=== Provided data ===
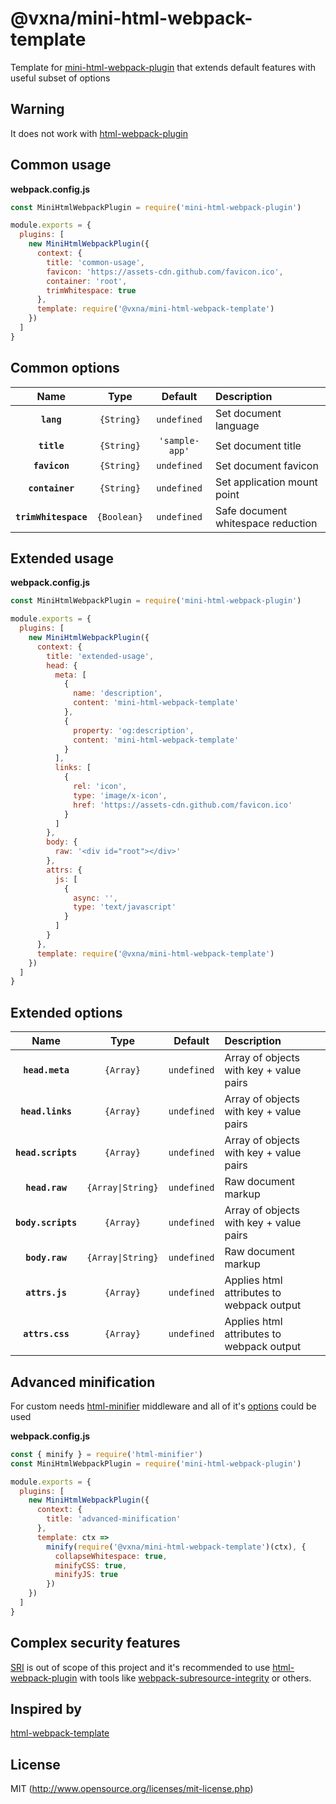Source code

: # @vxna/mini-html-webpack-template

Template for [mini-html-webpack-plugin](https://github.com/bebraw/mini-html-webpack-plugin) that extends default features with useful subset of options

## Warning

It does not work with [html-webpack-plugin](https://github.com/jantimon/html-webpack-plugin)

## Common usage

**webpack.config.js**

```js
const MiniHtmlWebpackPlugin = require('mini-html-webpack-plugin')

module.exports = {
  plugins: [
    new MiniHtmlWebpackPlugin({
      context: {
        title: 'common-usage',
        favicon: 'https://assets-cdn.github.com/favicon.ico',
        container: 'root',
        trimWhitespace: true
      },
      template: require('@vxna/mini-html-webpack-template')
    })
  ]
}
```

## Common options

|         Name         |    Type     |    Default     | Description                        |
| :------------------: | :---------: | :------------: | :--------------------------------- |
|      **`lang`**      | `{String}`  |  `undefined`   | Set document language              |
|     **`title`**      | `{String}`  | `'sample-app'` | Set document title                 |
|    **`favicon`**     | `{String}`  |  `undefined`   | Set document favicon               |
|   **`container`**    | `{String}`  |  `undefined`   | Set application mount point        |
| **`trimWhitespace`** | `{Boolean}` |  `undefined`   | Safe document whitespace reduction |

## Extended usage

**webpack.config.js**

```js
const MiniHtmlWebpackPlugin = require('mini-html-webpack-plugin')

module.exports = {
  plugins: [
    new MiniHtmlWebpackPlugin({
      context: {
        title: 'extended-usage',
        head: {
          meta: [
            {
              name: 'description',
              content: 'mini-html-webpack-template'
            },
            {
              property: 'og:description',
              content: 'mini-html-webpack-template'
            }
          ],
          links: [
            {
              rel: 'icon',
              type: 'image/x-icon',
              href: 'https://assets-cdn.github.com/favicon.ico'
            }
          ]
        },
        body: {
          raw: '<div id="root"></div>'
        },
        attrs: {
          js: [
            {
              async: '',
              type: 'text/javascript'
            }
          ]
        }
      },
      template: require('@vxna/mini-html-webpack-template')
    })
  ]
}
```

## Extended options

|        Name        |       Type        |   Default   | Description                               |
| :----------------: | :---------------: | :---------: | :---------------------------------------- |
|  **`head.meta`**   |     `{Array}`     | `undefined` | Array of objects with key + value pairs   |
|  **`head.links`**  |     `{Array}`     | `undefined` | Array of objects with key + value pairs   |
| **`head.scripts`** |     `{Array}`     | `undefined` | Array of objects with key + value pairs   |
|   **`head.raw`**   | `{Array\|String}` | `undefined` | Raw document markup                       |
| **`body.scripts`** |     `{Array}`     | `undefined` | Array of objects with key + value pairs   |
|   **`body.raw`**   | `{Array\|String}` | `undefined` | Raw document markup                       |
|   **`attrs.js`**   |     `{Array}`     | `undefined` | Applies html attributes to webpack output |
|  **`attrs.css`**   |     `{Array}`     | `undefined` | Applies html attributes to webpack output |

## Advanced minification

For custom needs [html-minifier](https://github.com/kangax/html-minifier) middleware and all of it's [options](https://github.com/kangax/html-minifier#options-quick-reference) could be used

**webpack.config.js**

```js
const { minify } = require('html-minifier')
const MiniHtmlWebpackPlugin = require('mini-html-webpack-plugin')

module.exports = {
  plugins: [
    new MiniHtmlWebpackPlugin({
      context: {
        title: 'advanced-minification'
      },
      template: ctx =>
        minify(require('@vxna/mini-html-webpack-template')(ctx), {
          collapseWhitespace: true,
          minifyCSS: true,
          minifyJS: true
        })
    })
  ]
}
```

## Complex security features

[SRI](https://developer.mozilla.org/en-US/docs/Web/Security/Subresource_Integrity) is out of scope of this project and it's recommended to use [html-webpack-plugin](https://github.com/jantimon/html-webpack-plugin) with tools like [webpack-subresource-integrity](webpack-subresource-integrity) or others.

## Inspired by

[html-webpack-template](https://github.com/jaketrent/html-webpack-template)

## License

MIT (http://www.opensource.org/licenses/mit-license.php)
===
=== Provided data ===
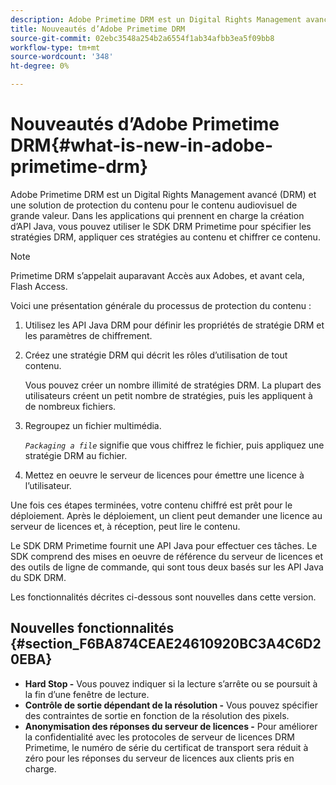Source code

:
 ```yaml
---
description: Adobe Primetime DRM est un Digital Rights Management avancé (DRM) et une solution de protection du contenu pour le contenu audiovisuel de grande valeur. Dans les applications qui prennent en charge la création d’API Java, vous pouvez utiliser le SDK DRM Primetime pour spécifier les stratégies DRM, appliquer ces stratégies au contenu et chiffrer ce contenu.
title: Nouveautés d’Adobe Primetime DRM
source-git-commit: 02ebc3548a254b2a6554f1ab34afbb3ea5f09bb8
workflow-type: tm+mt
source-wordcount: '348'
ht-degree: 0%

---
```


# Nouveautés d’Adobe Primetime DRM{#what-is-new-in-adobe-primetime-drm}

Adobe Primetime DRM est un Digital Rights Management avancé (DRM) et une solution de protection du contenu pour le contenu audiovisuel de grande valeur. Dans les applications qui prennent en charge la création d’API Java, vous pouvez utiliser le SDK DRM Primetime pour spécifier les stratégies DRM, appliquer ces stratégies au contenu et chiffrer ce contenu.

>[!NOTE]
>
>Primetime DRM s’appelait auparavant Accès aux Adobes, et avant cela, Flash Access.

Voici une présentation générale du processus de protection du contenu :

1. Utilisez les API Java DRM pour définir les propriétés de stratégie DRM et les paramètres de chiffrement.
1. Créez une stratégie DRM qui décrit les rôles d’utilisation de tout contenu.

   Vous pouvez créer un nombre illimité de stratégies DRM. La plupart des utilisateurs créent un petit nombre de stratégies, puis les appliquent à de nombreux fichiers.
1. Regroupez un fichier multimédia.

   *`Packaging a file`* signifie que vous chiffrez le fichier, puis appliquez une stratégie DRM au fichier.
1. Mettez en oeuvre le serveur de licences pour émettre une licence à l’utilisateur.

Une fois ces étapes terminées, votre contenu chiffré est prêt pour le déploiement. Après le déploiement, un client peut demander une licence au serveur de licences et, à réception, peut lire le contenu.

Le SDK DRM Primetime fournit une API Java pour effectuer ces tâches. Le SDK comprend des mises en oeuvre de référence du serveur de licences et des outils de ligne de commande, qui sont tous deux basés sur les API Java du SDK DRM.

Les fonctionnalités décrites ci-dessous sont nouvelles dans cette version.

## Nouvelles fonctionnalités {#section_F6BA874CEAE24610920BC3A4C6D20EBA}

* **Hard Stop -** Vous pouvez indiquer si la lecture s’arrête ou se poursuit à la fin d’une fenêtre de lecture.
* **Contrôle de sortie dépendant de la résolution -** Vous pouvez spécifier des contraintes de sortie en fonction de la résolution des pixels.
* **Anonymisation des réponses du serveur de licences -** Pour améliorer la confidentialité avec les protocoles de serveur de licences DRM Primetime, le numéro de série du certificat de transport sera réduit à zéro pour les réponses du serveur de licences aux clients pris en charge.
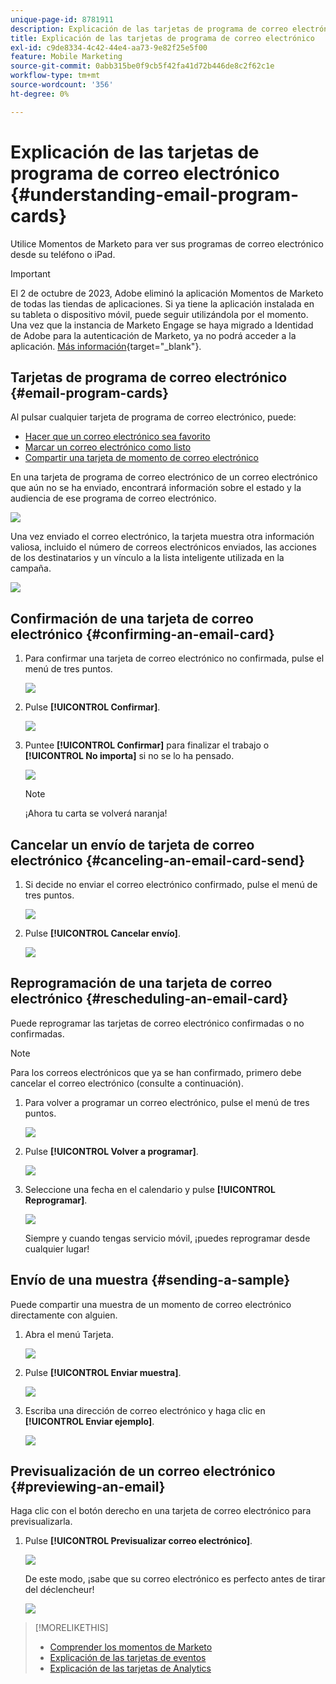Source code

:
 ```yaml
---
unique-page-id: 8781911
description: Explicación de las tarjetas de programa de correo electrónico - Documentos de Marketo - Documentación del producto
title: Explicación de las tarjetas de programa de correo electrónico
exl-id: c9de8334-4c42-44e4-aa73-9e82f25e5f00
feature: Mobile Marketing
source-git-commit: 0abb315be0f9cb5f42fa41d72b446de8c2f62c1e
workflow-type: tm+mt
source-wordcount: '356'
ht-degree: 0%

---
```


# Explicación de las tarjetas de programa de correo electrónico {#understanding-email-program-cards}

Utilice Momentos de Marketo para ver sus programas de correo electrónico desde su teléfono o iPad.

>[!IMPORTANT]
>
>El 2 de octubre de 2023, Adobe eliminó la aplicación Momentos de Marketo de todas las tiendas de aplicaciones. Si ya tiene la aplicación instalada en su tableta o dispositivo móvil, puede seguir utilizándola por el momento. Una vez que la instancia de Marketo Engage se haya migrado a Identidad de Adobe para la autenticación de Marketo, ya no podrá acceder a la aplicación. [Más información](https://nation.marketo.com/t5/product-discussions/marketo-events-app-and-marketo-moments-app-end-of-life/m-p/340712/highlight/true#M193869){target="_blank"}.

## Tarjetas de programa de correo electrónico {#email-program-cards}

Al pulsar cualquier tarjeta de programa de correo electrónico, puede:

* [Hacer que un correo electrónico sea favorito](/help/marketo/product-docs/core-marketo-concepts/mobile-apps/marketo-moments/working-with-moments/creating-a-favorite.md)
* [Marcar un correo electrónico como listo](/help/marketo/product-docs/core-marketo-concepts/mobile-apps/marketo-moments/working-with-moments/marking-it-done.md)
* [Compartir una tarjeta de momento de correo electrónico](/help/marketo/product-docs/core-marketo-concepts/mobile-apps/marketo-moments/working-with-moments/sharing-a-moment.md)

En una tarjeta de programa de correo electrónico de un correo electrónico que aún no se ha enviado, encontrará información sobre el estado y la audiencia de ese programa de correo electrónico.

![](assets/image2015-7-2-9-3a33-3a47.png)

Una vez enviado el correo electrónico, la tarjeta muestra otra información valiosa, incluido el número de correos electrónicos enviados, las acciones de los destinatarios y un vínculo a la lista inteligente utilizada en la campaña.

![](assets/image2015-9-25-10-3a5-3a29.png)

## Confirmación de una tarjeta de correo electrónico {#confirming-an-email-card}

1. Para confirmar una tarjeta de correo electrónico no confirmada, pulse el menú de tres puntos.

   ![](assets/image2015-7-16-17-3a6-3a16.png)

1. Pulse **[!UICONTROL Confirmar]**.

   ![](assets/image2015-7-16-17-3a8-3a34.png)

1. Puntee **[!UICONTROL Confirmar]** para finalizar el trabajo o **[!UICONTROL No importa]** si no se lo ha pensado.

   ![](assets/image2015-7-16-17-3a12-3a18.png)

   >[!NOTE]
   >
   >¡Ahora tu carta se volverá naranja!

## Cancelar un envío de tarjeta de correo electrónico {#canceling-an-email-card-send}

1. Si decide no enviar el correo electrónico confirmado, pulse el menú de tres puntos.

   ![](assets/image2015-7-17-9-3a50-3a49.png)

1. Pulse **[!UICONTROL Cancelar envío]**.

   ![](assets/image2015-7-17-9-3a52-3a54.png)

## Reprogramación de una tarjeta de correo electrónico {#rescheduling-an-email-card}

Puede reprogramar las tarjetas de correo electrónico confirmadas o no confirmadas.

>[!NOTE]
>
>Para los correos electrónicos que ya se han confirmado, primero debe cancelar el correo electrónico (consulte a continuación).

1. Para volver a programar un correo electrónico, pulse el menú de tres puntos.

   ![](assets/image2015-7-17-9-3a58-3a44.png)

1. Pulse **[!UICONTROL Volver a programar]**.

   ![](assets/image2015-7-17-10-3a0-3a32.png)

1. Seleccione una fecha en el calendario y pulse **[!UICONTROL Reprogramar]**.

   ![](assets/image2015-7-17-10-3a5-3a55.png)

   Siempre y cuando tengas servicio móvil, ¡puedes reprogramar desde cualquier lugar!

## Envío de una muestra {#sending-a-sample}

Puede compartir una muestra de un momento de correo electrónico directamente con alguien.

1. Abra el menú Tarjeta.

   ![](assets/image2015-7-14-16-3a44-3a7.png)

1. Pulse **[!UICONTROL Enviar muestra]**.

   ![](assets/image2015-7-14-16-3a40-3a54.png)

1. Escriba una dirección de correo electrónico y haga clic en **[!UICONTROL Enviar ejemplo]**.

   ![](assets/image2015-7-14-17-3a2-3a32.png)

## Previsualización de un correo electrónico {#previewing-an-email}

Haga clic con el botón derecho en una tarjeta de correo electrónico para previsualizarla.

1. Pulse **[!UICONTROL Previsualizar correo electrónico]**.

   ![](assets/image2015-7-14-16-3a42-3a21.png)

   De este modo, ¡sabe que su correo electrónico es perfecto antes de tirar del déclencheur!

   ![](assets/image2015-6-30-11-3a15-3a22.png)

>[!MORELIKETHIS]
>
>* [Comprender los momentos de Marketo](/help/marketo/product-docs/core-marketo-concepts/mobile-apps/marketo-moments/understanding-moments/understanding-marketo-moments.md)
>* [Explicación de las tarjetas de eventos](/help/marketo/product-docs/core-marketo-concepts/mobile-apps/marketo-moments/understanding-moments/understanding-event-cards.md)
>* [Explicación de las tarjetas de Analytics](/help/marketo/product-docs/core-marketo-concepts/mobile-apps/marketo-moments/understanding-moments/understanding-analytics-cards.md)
===
* Exercise details:
Output exactly, and only, the lines of the entries above from the one with "résolution des pixels." up to and including the one with "Al pulsar cualquier"; pictures are to be left out.

* Output for this exercise:
* **Contrôle de sortie dépendant de la résolution -** Vous pouvez spécifier des contraintes de sortie en fonction de la résolution des pixels.
* **Anonymisation des réponses du serveur de licences -** Pour améliorer la confidentialité avec les protocoles de serveur de licences DRM Primetime, le numéro de série du certificat de transport sera réduit à zéro pour les réponses du serveur de licences aux clients pris en charge.
Source code

:
 ```yaml
---
unique-page-id: 8781911
description: Explicación de las tarjetas de programa de correo electrónico - Documentos de Marketo - Documentación del producto
title: Explicación de las tarjetas de programa de correo electrónico
exl-id: c9de8334-4c42-44e4-aa73-9e82f25e5f00
feature: Mobile Marketing
source-git-commit: 0abb315be0f9cb5f42fa41d72b446de8c2f62c1e
workflow-type: tm+mt
source-wordcount: '356'
ht-degree: 0%

---
```


# Explicación de las tarjetas de programa de correo electrónico {#understanding-email-program-cards}

Utilice Momentos de Marketo para ver sus programas de correo electrónico desde su teléfono o iPad.

>[!IMPORTANT]
>
>El 2 de octubre de 2023, Adobe eliminó la aplicación Momentos de Marketo de todas las tiendas de aplicaciones. Si ya tiene la aplicación instalada en su tableta o dispositivo móvil, puede seguir utilizándola por el momento. Una vez que la instancia de Marketo Engage se haya migrado a Identidad de Adobe para la autenticación de Marketo, ya no podrá acceder a la aplicación. [Más información](https://nation.marketo.com/t5/product-discussions/marketo-events-app-and-marketo-moments-app-end-of-life/m-p/340712/highlight/true#M193869){target="_blank"}.

## Tarjetas de programa de correo electrónico {#email-program-cards}

Al pulsar cualquier tarjeta de programa de correo electrónico, puede:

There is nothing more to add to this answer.